** Goal of the exercise **
Repeat exactly the lines below that lie between the line with "asociada a la" and the line with "su adultez. Es", counting both of those lines as part of the answer.

*** Records to process Section Begins ***

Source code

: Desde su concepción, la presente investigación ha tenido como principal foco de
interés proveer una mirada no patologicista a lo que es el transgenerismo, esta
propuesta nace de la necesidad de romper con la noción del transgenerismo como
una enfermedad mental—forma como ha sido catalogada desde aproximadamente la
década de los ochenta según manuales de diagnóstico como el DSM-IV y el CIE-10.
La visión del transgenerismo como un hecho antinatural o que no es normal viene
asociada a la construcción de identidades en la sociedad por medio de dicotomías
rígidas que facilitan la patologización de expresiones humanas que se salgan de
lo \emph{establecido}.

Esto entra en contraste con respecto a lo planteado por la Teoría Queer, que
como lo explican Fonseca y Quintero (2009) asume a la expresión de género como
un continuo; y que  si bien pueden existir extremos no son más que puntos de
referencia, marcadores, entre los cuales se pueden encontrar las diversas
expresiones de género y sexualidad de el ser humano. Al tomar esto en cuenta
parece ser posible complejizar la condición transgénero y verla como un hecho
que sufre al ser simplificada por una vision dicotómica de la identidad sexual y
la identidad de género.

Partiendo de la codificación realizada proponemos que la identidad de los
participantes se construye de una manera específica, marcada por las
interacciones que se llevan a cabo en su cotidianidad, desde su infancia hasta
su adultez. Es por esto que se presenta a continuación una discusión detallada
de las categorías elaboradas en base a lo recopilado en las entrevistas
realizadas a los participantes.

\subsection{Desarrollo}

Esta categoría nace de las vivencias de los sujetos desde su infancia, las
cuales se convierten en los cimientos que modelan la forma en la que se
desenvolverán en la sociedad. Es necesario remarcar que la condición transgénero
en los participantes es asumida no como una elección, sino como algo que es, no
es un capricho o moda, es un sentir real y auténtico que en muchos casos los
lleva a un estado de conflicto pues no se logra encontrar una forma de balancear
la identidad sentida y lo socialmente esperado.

*** Records to process Section Ends ***
*** Records to process Section Begins ***

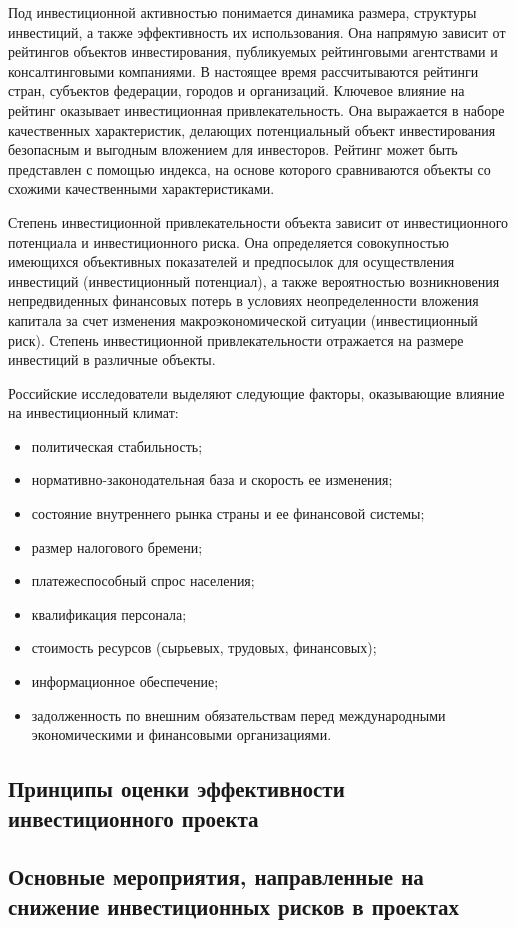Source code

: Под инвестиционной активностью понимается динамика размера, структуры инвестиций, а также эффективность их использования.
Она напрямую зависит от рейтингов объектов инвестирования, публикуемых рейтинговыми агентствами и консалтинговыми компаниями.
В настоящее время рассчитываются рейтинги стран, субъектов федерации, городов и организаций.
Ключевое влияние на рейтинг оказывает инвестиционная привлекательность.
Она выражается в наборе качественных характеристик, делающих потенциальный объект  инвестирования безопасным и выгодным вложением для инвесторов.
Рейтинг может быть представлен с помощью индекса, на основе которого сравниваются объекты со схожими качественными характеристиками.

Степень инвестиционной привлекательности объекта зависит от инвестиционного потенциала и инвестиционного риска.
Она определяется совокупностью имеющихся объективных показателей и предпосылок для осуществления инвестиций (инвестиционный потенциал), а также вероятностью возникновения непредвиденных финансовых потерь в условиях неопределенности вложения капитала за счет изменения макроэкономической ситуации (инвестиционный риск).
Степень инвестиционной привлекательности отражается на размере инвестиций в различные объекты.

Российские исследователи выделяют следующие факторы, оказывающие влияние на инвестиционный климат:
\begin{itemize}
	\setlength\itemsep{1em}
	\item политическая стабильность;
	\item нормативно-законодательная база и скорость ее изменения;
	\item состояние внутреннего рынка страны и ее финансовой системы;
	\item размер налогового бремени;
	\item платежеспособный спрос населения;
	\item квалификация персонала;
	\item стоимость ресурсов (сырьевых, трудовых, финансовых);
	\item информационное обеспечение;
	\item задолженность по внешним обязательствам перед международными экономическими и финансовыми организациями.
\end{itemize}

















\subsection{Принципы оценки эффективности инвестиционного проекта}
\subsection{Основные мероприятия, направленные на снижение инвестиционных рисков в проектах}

*** Records to process Section Ends ***

** Written answer **
asociada a la construcción de identidades en la sociedad por medio de dicotomías
rígidas que facilitan la patologización de expresiones humanas que se salgan de
lo \emph{establecido}.

Esto entra en contraste con respecto a lo planteado por la Teoría Queer, que
como lo explican Fonseca y Quintero (2009) asume a la expresión de género como
un continuo; y que  si bien pueden existir extremos no son más que puntos de
referencia, marcadores, entre los cuales se pueden encontrar las diversas
expresiones de género y sexualidad de el ser humano. Al tomar esto en cuenta
parece ser posible complejizar la condición transgénero y verla como un hecho
que sufre al ser simplificada por una vision dicotómica de la identidad sexual y
la identidad de género.

Partiendo de la codificación realizada proponemos que la identidad de los
participantes se construye de una manera específica, marcada por las
interacciones que se llevan a cabo en su cotidianidad, desde su infancia hasta
su adultez. Es por esto que se presenta a continuación una discusión detallada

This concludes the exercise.